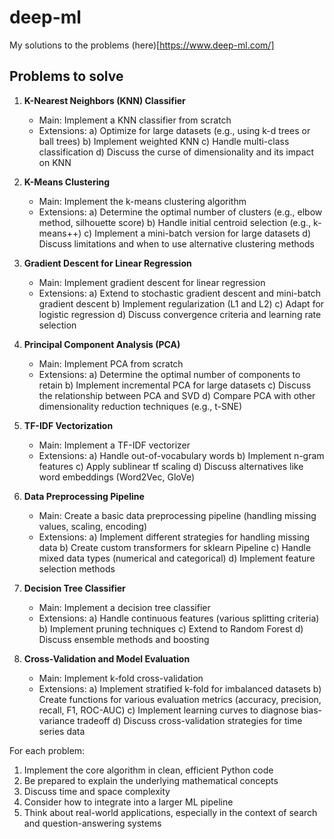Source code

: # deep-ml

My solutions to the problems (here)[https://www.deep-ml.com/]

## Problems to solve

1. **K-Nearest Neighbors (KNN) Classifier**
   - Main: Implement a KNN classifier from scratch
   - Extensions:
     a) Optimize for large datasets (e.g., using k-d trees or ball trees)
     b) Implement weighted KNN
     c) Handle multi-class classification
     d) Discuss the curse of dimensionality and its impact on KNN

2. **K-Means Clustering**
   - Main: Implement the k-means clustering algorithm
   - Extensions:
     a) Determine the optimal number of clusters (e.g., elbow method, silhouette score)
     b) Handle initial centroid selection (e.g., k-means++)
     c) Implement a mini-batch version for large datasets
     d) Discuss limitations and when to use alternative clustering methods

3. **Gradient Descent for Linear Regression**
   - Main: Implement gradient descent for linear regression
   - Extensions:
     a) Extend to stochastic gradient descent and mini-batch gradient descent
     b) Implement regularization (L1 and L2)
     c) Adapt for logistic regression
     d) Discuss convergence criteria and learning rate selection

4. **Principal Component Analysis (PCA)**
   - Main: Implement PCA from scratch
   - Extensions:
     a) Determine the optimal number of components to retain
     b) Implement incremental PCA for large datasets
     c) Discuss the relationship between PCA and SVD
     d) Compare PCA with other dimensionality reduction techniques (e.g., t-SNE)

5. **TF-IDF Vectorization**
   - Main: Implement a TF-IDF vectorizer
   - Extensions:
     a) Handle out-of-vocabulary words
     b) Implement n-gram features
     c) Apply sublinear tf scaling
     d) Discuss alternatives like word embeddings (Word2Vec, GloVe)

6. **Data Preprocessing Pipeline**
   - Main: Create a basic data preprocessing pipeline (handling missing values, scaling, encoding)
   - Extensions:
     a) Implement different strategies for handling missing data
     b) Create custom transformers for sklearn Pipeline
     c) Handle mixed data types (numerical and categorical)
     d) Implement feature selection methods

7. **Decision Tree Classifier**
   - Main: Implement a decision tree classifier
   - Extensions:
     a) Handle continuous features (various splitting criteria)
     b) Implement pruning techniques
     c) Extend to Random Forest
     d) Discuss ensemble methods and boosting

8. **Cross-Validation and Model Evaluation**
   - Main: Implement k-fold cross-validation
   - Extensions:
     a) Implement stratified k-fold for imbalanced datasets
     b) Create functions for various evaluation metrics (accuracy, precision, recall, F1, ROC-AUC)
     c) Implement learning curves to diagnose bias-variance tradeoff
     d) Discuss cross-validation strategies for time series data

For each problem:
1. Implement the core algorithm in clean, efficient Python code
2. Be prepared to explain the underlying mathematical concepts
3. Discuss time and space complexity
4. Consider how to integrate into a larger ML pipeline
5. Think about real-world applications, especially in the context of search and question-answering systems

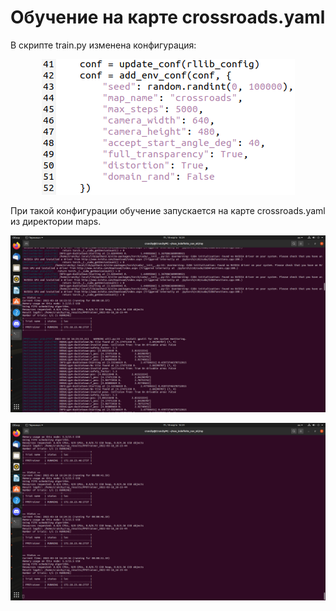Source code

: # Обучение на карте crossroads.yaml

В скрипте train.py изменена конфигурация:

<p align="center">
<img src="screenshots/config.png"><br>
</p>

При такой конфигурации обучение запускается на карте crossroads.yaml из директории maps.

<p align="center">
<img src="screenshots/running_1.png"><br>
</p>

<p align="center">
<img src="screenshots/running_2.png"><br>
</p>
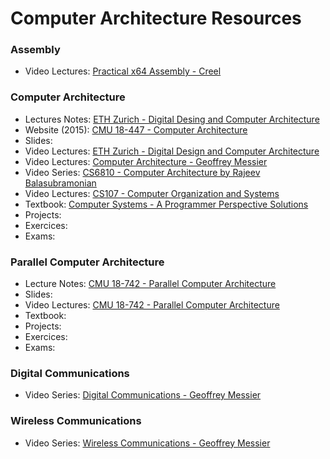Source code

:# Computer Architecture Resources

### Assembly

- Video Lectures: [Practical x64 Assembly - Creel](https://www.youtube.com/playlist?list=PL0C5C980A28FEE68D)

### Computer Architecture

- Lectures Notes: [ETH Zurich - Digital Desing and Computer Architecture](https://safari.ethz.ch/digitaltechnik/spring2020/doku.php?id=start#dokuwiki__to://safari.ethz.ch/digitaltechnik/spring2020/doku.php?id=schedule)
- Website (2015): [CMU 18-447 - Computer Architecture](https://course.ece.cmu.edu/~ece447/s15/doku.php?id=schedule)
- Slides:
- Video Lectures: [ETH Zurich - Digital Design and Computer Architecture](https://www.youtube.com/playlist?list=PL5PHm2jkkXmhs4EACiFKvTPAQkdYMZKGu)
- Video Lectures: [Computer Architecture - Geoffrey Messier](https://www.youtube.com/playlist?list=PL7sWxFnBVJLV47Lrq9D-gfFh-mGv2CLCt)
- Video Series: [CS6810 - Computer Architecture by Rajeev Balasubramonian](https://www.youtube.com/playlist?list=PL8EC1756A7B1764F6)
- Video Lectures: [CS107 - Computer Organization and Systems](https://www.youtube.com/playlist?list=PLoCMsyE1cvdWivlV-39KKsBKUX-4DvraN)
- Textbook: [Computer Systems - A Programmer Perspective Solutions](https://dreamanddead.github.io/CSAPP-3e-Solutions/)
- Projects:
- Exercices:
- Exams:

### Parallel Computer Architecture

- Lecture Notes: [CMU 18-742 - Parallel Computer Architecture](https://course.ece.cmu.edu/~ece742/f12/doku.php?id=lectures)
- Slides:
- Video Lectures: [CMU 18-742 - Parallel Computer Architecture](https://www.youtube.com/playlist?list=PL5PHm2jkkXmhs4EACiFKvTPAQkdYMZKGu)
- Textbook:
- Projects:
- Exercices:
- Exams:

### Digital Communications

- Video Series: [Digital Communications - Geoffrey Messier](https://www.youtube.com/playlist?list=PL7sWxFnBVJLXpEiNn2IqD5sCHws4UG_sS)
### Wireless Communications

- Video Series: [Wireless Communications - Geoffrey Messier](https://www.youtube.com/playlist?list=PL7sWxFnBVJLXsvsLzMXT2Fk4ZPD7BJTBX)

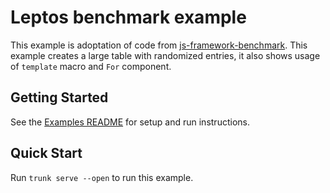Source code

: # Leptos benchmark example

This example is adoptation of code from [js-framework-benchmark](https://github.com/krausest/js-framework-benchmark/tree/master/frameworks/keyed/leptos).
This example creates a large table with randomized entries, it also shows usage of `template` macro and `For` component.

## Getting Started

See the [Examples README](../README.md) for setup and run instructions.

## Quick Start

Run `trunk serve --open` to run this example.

********************

> EXERCISE DIRECTIONS
Line count for the word "missing": work out how many lines of the data above include it, and reply with that number alone.

> EXERCISE SOLUTION
2